- [Task brief] Please repeat the records word for word and skip the pictures.

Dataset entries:
________________
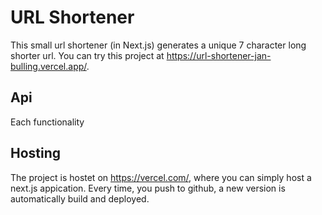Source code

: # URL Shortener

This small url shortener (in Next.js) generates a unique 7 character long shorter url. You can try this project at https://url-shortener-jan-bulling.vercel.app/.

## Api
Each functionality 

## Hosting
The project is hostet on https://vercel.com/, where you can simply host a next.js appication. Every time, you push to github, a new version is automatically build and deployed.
________________
- [Result of this exercise]
Source code

: # URL Shortener

This small url shortener (in Next.js) generates a unique 7 character long shorter url. You can try this project at https://url-shortener-jan-bulling.vercel.app/.

## Api
Each functionality 

## Hosting
The project is hostet on https://vercel.com/, where you can simply host a next.js appication. Every time, you push to github, a new version is automatically build and deployed.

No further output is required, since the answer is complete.